Return all the lines below in which the string "Count" appears.

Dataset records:
* * * * *
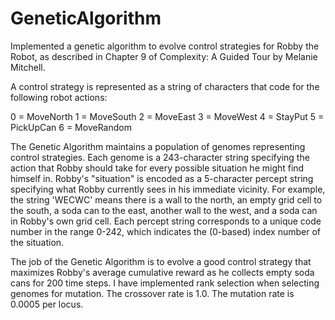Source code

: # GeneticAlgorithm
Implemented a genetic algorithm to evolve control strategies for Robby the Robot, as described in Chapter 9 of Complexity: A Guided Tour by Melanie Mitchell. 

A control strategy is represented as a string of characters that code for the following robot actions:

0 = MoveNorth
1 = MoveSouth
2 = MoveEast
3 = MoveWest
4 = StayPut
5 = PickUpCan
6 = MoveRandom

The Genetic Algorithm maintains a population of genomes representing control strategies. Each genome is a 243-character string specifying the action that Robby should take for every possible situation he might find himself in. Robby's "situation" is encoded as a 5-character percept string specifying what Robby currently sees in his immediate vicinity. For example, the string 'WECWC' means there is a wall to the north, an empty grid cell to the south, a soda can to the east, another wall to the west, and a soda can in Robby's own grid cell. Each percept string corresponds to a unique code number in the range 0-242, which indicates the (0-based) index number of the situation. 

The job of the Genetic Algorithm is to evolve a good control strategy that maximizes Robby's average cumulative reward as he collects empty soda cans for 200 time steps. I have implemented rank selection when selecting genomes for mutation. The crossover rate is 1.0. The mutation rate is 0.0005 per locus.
* * * * *
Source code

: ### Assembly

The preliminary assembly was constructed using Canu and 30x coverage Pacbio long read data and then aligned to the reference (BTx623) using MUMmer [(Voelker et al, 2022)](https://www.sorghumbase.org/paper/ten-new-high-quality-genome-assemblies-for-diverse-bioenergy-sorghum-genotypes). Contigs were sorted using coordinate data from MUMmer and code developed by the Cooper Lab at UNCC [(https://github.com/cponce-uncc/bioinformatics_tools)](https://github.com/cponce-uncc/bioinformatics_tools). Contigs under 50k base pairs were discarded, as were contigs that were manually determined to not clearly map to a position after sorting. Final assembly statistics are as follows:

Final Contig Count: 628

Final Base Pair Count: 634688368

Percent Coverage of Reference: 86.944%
* * * * *
- _Written solution_
Final Contig Count: 628
Final Base Pair Count: 634688368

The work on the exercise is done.